Questions about Historian
Short answers, pulled from the story.
When did historian become a recognized profession?
"Historian" became a professional occupation in the late nineteenth century, emerging out of research universities in Germany. The professionalization process then spread to Japan, the Netherlands, Italy, Spain, Russia, Scandinavia, Greece, Romania, and Latin America, with each country adapting the German model with local modifications.
Who is considered the father of history and why?
Herodotus of Halicarnassus (484 - c. 425 BCE) was called the "father of history" by Cicero. Herodotus wrote The Histories, the earliest known piece of critical historical writing, and distinguished himself by attempting to evaluate source reliability and by traveling extensively to gather firsthand accounts.
What did the Irving v Penguin Books and Lipstadt trial establish about objective historians?
The trial established the first legal benchmark for what constitutes an objective historian. Justice Gray relied on expert witness Richard Evans's analysis, and Wendie E. Schneider later distilled seven criteria in the Yale Law Journal, including treating sources with appropriate reservations, not cherry-picking evidence, clearly indicating speculation, and taking the motives of historical actors into consideration.
What is the Whig interpretation of history?
The Whig interpretation of history presents the past as an inevitable progression toward greater liberty and enlightenment, culminating in modern liberal democracy and constitutional monarchy. Herbert Butterfield coined the term in his 1931 book The Whig Interpretation of History and argued against it, calling instead for a historical sensibility that searches for the unlikenesses between past and present.
Who was Leopold von Ranke and what did he contribute to historical methodology?
Leopold von Ranke was a nineteenth-century German historian considered the founder of modern source-based history. He implemented the seminar teaching method, insisted on archival research and primary sources, and published his first book, the History of the Latin and Teutonic Peoples from 1494 to 1514, in 1824, drawing on memoirs, diaries, government documents, diplomatic dispatches, and eyewitness accounts.

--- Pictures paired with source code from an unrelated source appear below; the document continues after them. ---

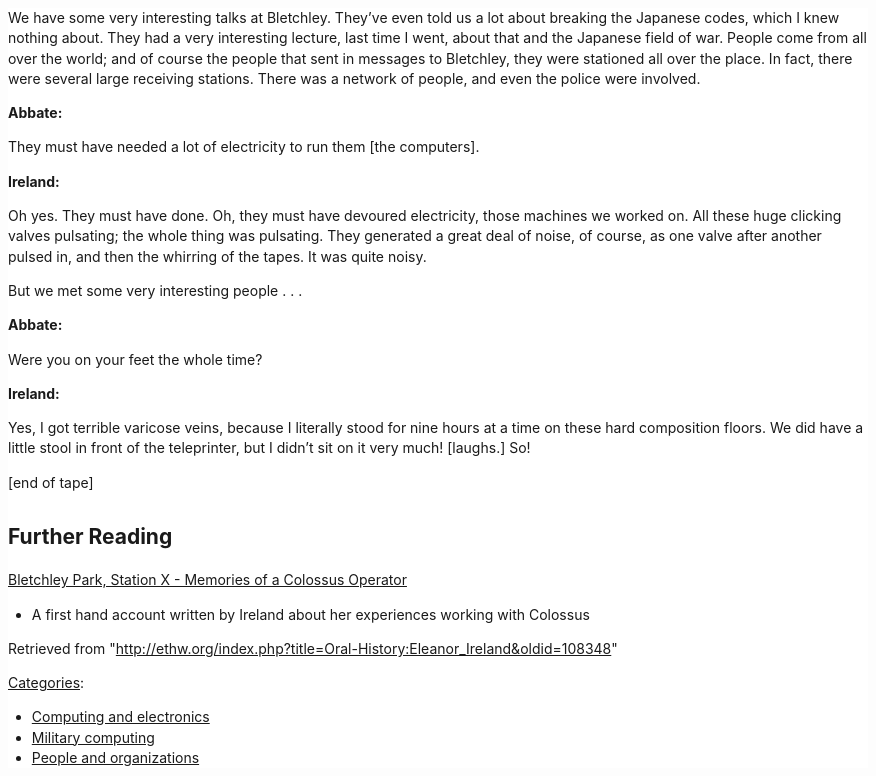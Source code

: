 We have some very interesting talks at Bletchley. They’ve even told us a
lot about breaking the Japanese codes, which I knew nothing about. They
had a very interesting lecture, last time I went, about that and the
Japanese field of war. People come from all over the world; and of
course the people that sent in messages to Bletchley, they were
stationed all over the place. In fact, there were several large
receiving stations. There was a network of people, and even the police
were involved.

**Abbate:**

They must have needed a lot of electricity to run them \[the
computers\].

**Ireland:**

Oh yes. They must have done. Oh, they must have devoured electricity,
those machines we worked on. All these huge clicking valves pulsating;
the whole thing was pulsating. They generated a great deal of noise, of
course, as one valve after another pulsed in, and then the whirring of
the tapes. It was quite noisy.

But we met some very interesting people . . .

**Abbate:**

Were you on your feet the whole time?

**Ireland:**

Yes, I got terrible varicose veins, because I literally stood for nine
hours at a time on these hard composition floors. We did have a little
stool in front of the teleprinter, but I didn’t sit on it very much\!
\[laughs.\] So\!

\[end of tape\]

## Further Reading

[Bletchley Park, Station X - Memories of a Colossus
Operator](/First-Hand:Bletchley_Park,_Station_X_-_Memories_of_a_Colossus_Operator "First-Hand:Bletchley Park, Station X - Memories of a Colossus Operator")
- A first hand account written by Ireland about her experiences working
with Colossus

Retrieved from
"<http://ethw.org/index.php?title=Oral-History:Eleanor_Ireland&oldid=108348>"

[Categories](/Special:Categories "Special:Categories"):

* [Computing and
  electronics](/Category:Computing_and_electronics "Category:Computing and electronics")
* [Military
  computing](/Category:Military_computing "Category:Military computing")
* [People and
  organizations](/Category:People_and_organizations "Category:People and organizations")
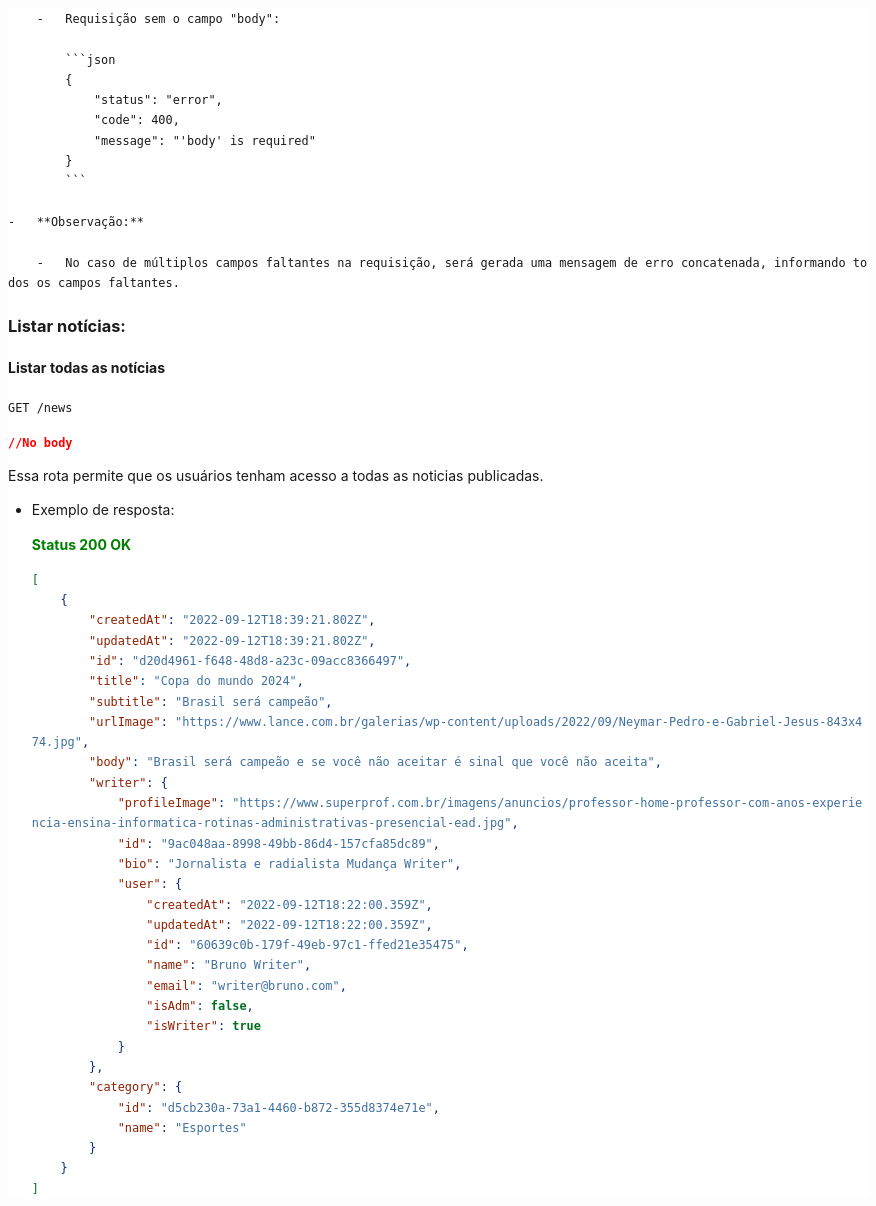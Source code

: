         -   Requisição sem o campo "body":

            ```json
            {
                "status": "error",
                "code": 400,
                "message": "'body' is required"
            }
            ```

    -   **Observação:**

        -   No caso de múltiplos campos faltantes na requisição, será gerada uma mensagem de erro concatenada, informando todos os campos faltantes.

### Listar notícias:

#### Listar todas as notícias

`GET /news`

```json
//No body
```

Essa rota permite que os usuários tenham acesso a todas as noticias publicadas.

-   Exemplo de resposta:

    <span style="color:green;">**Status 200 OK**</span>

    ```json
    [
        {
            "createdAt": "2022-09-12T18:39:21.802Z",
            "updatedAt": "2022-09-12T18:39:21.802Z",
            "id": "d20d4961-f648-48d8-a23c-09acc8366497",
            "title": "Copa do mundo 2024",
            "subtitle": "Brasil será campeão",
            "urlImage": "https://www.lance.com.br/galerias/wp-content/uploads/2022/09/Neymar-Pedro-e-Gabriel-Jesus-843x474.jpg",
            "body": "Brasil será campeão e se você não aceitar é sinal que você não aceita",
            "writer": {
                "profileImage": "https://www.superprof.com.br/imagens/anuncios/professor-home-professor-com-anos-experiencia-ensina-informatica-rotinas-administrativas-presencial-ead.jpg",
                "id": "9ac048aa-8998-49bb-86d4-157cfa85dc89",
                "bio": "Jornalista e radialista Mudança Writer",
                "user": {
                    "createdAt": "2022-09-12T18:22:00.359Z",
                    "updatedAt": "2022-09-12T18:22:00.359Z",
                    "id": "60639c0b-179f-49eb-97c1-ffed21e35475",
                    "name": "Bruno Writer",
                    "email": "writer@bruno.com",
                    "isAdm": false,
                    "isWriter": true
                }
            },
            "category": {
                "id": "d5cb230a-73a1-4460-b872-355d8374e71e",
                "name": "Esportes"
            }
        }
    ]
    ```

Why do historians say strict objectivity is unattainable?
Three reasons are widely accepted in the field: a historian's interests inevitably shape which information they use or omit, all sources carry their own biases, and historians are products of their culture, concepts, and beliefs. It is broadly acknowledged that "strict objectivity is epistemologically unattainable for historians" and that specific canons of historical proof are neither widely observed nor generally agreed upon.